Bei Printrite hatte Daniel Orth die Ehre mit Tony Mills zu plaudern. Tony ist der Chief Executive von Printrite-Europa. Wir konnten uns über die Situation am Markt unterhalten und haben dabei das Thema Brexit nicht ausgeschlossen. Printrite ist vor allem bei Kopiertonern und bei den Druckermarken aus der zweiten Reihe stark (also Dell, Kyocera, Utax,…). In den meisten Fällen handelt es sich um Newbuilt-Kartuschen bei denen die Bauform, aus patentrechtlichen Gründen, vom Original abweicht.

Am Messestand konnten wir dann noch die 3D-Drucker von Printrite bewundern, die vor allem im unteren Preissegment für Aufregung sorgen. So gibt es einen 3D-Drucker bereits für ca. 150 €. Sicher kann man bei so einem Preis keine Profi-Ergebnisse erzielen. Für Schulen oder für den Hobbybereich ist das Gerät auf jeden Fall einen intensiveren Blick wert.

Natürlich gab es auch hochwertigere und teurere Geräte zu sehen, aber das bieten auch andere Hersteller.

Als Verbrauchsmaterial setzt man auf Standard-Filament. Ganz ohne Kartuschen, also universal einsetzbar.

Emstar / Embatex / Turbon / IBM

Die Marke IBM konnte man am Messestand von Turbon / Embatex finden.

Die Marke IBM konnte man am Messestand von Turbon / Embatex finden.

Daniel Orth besuchte den Messestand von Turbon/ Embatex. Hier war man stolz darauf exklusiv die Marke IBM als Tonermarke vorstellen zu können. Dabei handelt es sich um recycelte Tonerkartuschen, die von Turbon hergestellt wird. Diese würden allerdings nach den Qualitätsmaßstäben von IBM überwacht. Zudem soll es nur für HP-Geräte IBM-Kartuschen geben und diese dürften auch nur für ca. 20 Prozent unter dem HP-Originalpreis an Endkunden verkauft werden. Auf der Messe suchte Embatex einen exklusiven Distributor für die IBM-Ware.

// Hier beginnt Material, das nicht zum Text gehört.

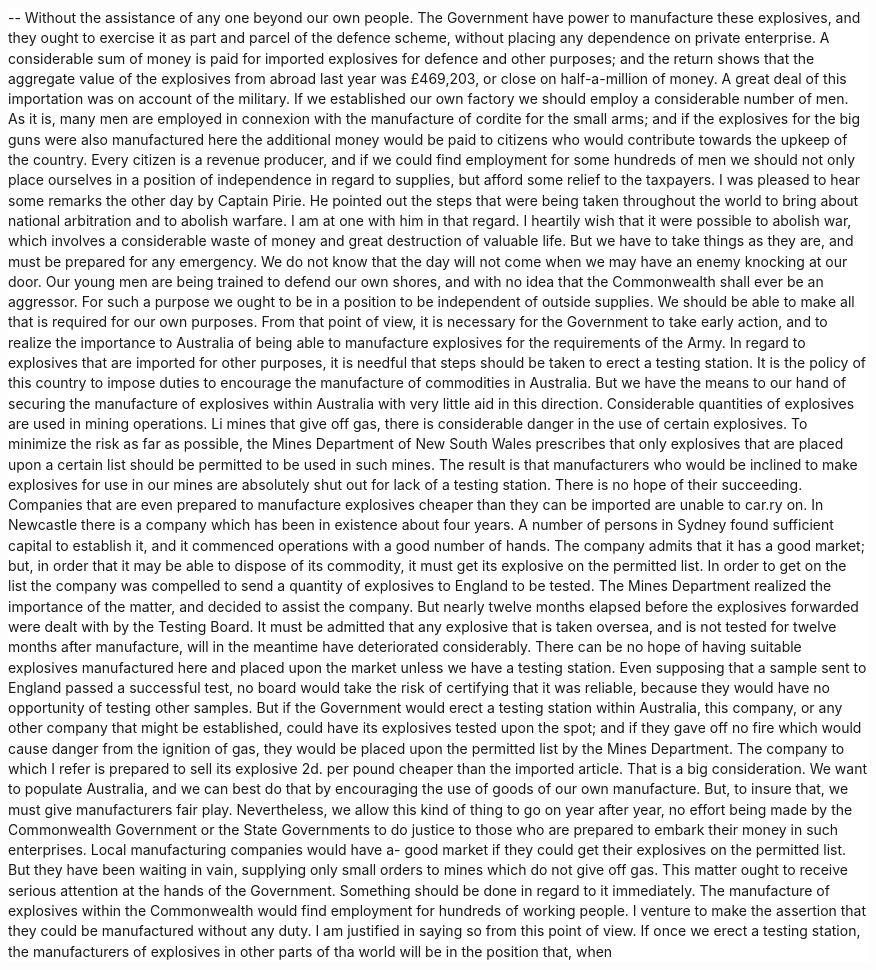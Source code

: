 -- Without the assistance of any one beyond our own people. The Government have power to manufacture these explosives, and they ought to exercise it as  part  and parcel of the defence scheme, without placing any dependence on private enterprise. A considerable sum of money is paid for imported explosives for defence and other purposes; and the return shows that the aggregate value of the explosives from abroad last year was £469,203, or close on half-a-million of money. A great deal of this importation was on account of the military. If we established our own factory we should employ a considerable number of men. As it is, many men are employed in connexion with the manufacture of cordite for the small arms; and if the explosives for the big guns were also manufactured here the additional money would be paid to citizens who would contribute towards the upkeep of the country. Every citizen is a revenue producer, and if we could find employment for some hundreds of men we should not only place ourselves in a position of independence in regard to supplies, but afford some relief to the taxpayers. I was pleased to hear some remarks the other day by Captain Pirie. He pointed out the steps that were being taken throughout the world to bring about national arbitration and to abolish warfare. I am at one with him in that regard. I heartily wish that it were possible to abolish war, which involves a considerable waste of money and great destruction of valuable life. But we have to take things as they are, and must be prepared for any emergency. We do not know that the day will not come when we may have an enemy knocking at our door. Our young men are being trained to defend our own shores, and with no idea that the Commonwealth shall ever be an aggressor. For such a purpose we ought to be in a position to be independent of outside supplies. We should be able to make all that is required for our own purposes. From that point of view, it is necessary for the Government to take early action, and to realize the importance to Australia of being able to manufacture explosives for the requirements of the Army. In regard to explosives that are imported for other purposes, it is needful that steps should be taken to erect a testing station. It is the policy of this country to impose duties to encourage the manufacture of commodities in Australia. But we have the means to our hand of securing the manufacture of explosives within Australia with very little aid in this direction. Considerable quantities of explosives are used in mining operations. Li mines that give off gas, there is considerable danger in the use of certain explosives. To minimize the risk as far as possible, the Mines Department of New South Wales prescribes that only explosives that are placed upon a certain list should be permitted to be used in such mines. The result is that manufacturers who would be inclined to make explosives for use in our mines are absolutely shut out for lack of a testing station. There is no hope of their succeeding. Companies that are even prepared to manufacture explosives cheaper than they can be imported are unable to car.ry on. In Newcastle there is a company which has been in existence about four years. A number of persons in Sydney found sufficient capital to establish it, and it commenced operations with a good number of hands. The company admits that it has a good market; but, in order that it may be able to dispose of its commodity, it must get its explosive on the permitted list. In order to get on the list the company was compelled to send a quantity of explosives to England to be tested. The Mines Department realized the importance of the matter, and decided to assist the company. But nearly twelve months elapsed before the explosives forwarded were dealt with by the Testing Board. It must be admitted that any explosive that is taken oversea, and is not tested for twelve months after manufacture, will in the meantime have deteriorated considerably. There can be no hope of having suitable explosives manufactured here and placed upon the market unless we have a testing station. Even supposing that a sample sent to England passed a successful test, no board would take the risk of certifying that it was reliable, because they would have no opportunity of testing other samples. But if the Government would erect a testing station within Australia, this company, or any other company that might be established, could have its explosives tested upon the spot; and if they gave off no fire which would cause danger from the ignition of gas, they would be placed upon the permitted list by the Mines Department. The company to which I refer is prepared to sell its explosive 2d. per pound cheaper than the imported article. That is a big consideration. We want to populate Australia, and we can best do that by encouraging the use of goods of our own manufacture. But, to insure that, we must give manufacturers fair play. Nevertheless, we allow this kind of thing to go on year after year, no effort being made by the Commonwealth Government or the State Governments to do justice to those who are prepared to embark their money in such enterprises. Local manufacturing companies would have a- good market if they could get their explosives on the permitted list. But they have been waiting in vain, supplying only small orders to mines which do not give off gas. This matter ought to receive serious attention at the hands of the Government. Something should be done in regard to it immediately. The manufacture of explosives within the Commonwealth would find employment for hundreds of working people. I venture to make the assertion that they could be manufactured without any duty. I am justified in saying so from this point of view. If once we erect a testing station, the manufacturers of explosives in other parts of tha world will be in the position that, when
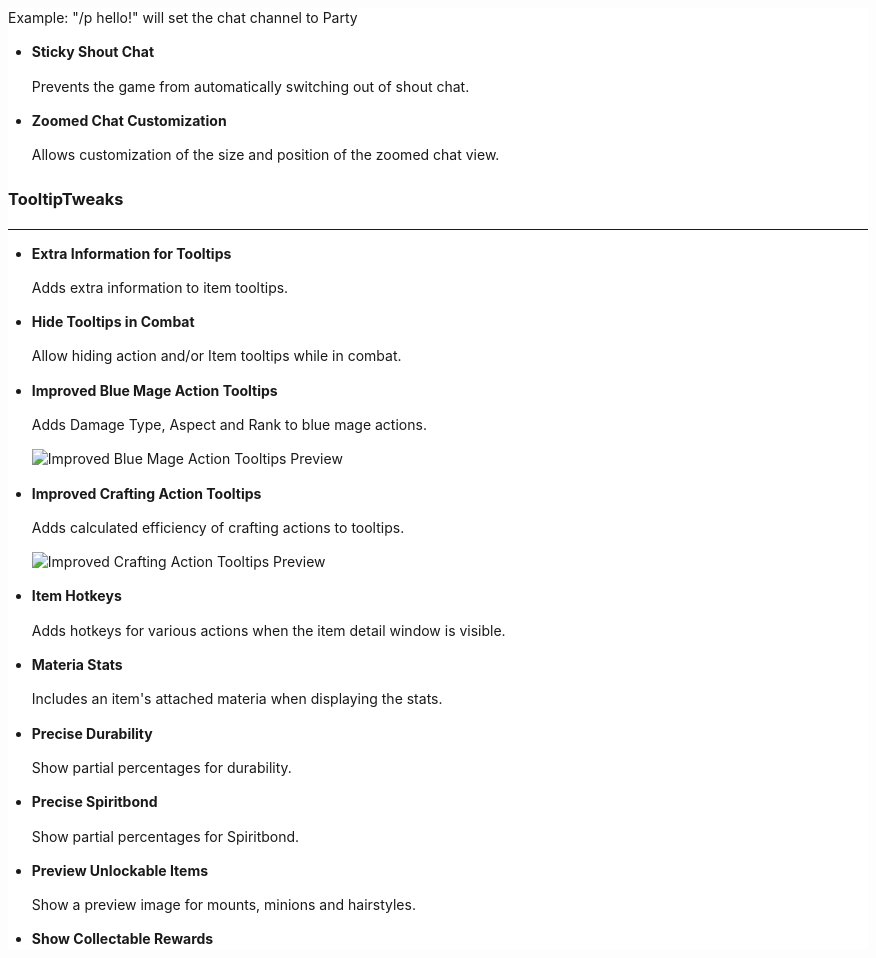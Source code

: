   Example: "/p hello!" will set the chat channel to Party


- **Sticky Shout Chat**

  Prevents the game from automatically switching out of shout chat.


- **Zoomed Chat Customization**

  Allows customization of the size and position of the zoomed chat view.


### TooltipTweaks

---

- **Extra Information for Tooltips**

  Adds extra information to item tooltips.


- **Hide Tooltips in Combat**

  Allow hiding action and/or Item tooltips while in combat. 


- **Improved Blue Mage Action Tooltips**

  Adds Damage Type, Aspect and Rank to blue mage actions.

  ![Improved Blue Mage Action Tooltips Preview](TweakPreviews/TooltipTweaks@BlueActionInfo.png)


- **Improved Crafting Action Tooltips**

  Adds calculated efficiency of crafting actions to tooltips.

  ![Improved Crafting Action Tooltips Preview](TweakPreviews/TooltipTweaks@CraftingActionInfo.png)


- **Item Hotkeys**

  Adds hotkeys for various actions when the item detail window is visible.


- **Materia Stats**

  Includes an item's attached materia when displaying the stats.


- **Precise Durability**

  Show partial percentages for durability.


- **Precise Spiritbond**

  Show partial percentages for Spiritbond.


- **Preview Unlockable Items**

  Show a preview image for mounts, minions and hairstyles.


- **Show Collectable Rewards**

Pinguine gab es nicht nur bei Ninestar, sondern auch bei der Christmas-World.

Pinguine gab es nicht nur bei Ninestar, sondern auch bei der Christmas-World.

Kurzer Abstecher zur Christmasworld

LED-Kerzen und Teelichter bei TONERDUMPING? Warum nicht?

LED-Kerzen und Teelichter bei TONERDUMPING? Warum nicht?

Gemeinsam konnten wir es uns aber nicht nehmen auch noch bei der Christmas-World vorbei zu schauen. LED-Kerzen und Teelichter konnte man dort gleich für 650 € einkaufen.